Mechanisms of Retarded Apical Filling in Acute Ischemic Left Ventricular Failure
Background—We examined the hypothesis that retardation of apical filling as measured by color M-mode Doppler echocardiography in the diseased left ventricle (LV) reflects a decrease in the intraventricular mitral-to-apical pressure gradient.
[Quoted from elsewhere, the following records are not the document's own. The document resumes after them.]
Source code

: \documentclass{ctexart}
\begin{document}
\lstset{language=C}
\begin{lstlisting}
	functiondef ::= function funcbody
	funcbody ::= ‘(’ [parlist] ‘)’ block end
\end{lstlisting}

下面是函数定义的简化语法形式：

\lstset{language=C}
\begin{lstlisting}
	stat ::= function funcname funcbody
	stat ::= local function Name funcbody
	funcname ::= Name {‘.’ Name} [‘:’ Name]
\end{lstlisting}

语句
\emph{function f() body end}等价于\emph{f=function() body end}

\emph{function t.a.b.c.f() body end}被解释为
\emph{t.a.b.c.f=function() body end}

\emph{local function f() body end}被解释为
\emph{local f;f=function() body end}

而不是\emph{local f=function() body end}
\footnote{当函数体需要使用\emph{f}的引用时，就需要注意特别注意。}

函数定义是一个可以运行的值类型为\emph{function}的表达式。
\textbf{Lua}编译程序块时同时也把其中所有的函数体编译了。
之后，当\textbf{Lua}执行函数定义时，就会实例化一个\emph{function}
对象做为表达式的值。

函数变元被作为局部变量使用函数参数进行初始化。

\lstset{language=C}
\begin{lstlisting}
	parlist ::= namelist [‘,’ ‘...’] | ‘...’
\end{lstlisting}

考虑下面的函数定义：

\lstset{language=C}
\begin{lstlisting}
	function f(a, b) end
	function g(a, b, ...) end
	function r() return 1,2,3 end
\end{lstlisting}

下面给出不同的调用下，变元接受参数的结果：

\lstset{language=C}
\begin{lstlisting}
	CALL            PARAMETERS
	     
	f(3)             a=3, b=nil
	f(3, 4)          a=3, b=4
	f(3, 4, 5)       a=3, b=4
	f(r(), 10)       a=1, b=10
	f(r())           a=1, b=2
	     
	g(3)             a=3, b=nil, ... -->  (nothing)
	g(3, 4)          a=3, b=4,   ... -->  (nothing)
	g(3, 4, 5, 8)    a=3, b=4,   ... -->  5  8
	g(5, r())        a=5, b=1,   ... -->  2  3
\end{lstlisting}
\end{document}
Methods and Results—In 9 open-chest anesthetized dogs, micromanometers were placed near the mitral tip and in the apical region. From the color M-mode Doppler images, the time delay (TD) between peak velocity at the mitral tip and the apical region was determined as an index of LV flow propagation. Acute ischemic LV failure was induced by coronary microembolization. Induction of ischemia caused a marked increase in LV end-diastolic pressure and a decrease in LV ejection fraction. The time constant of LV isovolumic apical pressure decay (τ) increased from 31±8 to 49±16 ms (P<0.001). The peak early diastolic mitral-to-apical pressure gradient (ΔPLVmitral-apex) decreased from 1.9±0.9 to 0.7±0.5 mm Hg (P<0.01), and TD increased from 5±3 to 57±26 ms (P<0.001). The slowing of flow propagation was limited to the apical portion of the LV cavity. The TD correlated with ΔPLVmitral-apex (r=−0.94, P<0.01) and with τ (r=0.92, P<0.01). Before ischemia, the mitral-to-apical flow propagation velocity far exceeded the velocity of the individual blood cells, whereas during ischemia, flow propagation velocity approximated the blood velocity.
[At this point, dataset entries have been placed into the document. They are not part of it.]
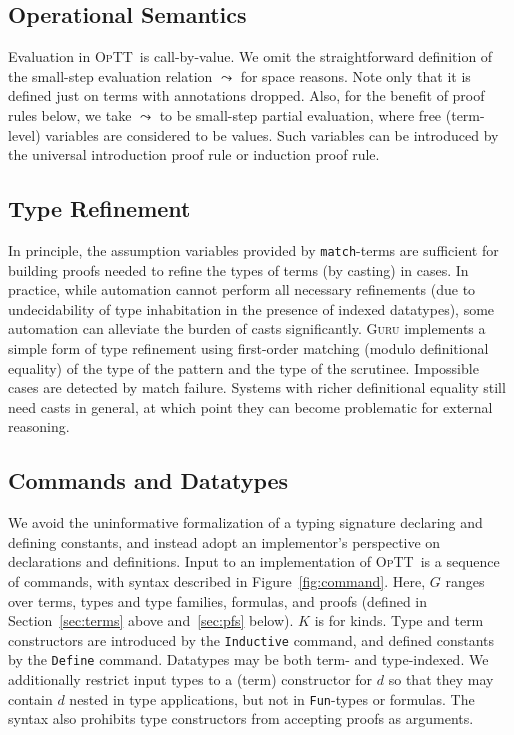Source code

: \documentclass[preprint,natbib]{sigplanconf}
\newcommand{\optt}{\textsc{OpTT}}
\begin{document}
\subsection{Operational Semantics}
\label{sec:opsem}

Evaluation in \optt\ is call-by-value.  We omit the straightforward
definition of the small-step evaluation relation $\leadsto$ for space
reasons.  Note only that it is defined just on terms with annotations
dropped.  Also, for the benefit of proof rules below, we take
$\leadsto$ to be small-step partial evaluation, where free
(term-level) variables are considered to be values.  Such variables
can be introduced by the universal introduction proof rule or
induction proof rule.

\subsection{Type Refinement}

In principle, the assumption variables provided by
\texttt{match}-terms are sufficient for building proofs needed to
refine the types of terms (by casting) in cases.  In practice, while
automation cannot perform all necessary refinements (due to
undecidability of type inhabitation in the presence of indexed
datatypes), some automation can alleviate the burden of casts
significantly.  \textsc{Guru} implements a simple form of type
refinement using first-order matching (modulo definitional equality)
of the type of the pattern and the type of the scrutinee.  Impossible
cases are detected by match failure.  Systems with richer definitional
equality still need casts in general, at which point they can become
problematic for external reasoning.

\subsection{Commands and Datatypes}
\label{sec:commands}

We avoid the uninformative formalization of a typing signature
declaring and defining constants, and instead adopt an implementor's
perspective on declarations and definitions.  Input to an
implementation of \optt\ is a sequence of commands, with syntax
described in Figure~\ref{fig:command}.  Here, $G$ ranges over terms,
types and type families, formulas, and proofs (defined in
Section~\ref{sec:terms} above and~\ref{sec:pfs} below).  $K$ is for
kinds.  Type and term constructors are introduced by the
\texttt{Inductive} command, and defined constants by the
\texttt{Define} command.  Datatypes may be both term- and
type-indexed.  We additionally restrict input types to a (term)
constructor for $d$ so that they may contain $d$ nested in type
applications, but not in \texttt{Fun}-types or formulas.  The syntax
also prohibits type constructors from accepting proofs as arguments.
\end{document}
Conclusions—Retardation of apical filling in acute ischemic failure was attributed to a decrease in the mitral-to-apical driving pressure, reflecting slowing of LV relaxation. The slowing of flow propagation appeared to represent a shift in apical filling from a pattern of column motion to a pattern dominated by convection.
Several clinical studies that used color M-mode Doppler echocardiography (CMD) have demonstrated marked disturbances of left ventricular (LV) intracavitary flow in acute myocardial ischemia and in ischemic and nonischemic cardiomyopathy.1 2 3 4 5 6 A consistent finding in the diseased ventricle has been retardation of early diastolic apical filling as measured by CMD.1 2 3 4 5 6 Furthermore, the impairment of apical filling in the ischemic and failing ventricle is associated with prolongation of the time constant of isovolumic pressure decay (τ).1 2 3 4 Accordingly, intraventricular flow propagation has been proposed as a noninvasive method to assess LV relaxation.1 2 3 4 One potential mechanism could be that slowing of relaxation leads to a decrease in driving pressures for intraventricular flow, and this in turn causes slowing of flow propagation.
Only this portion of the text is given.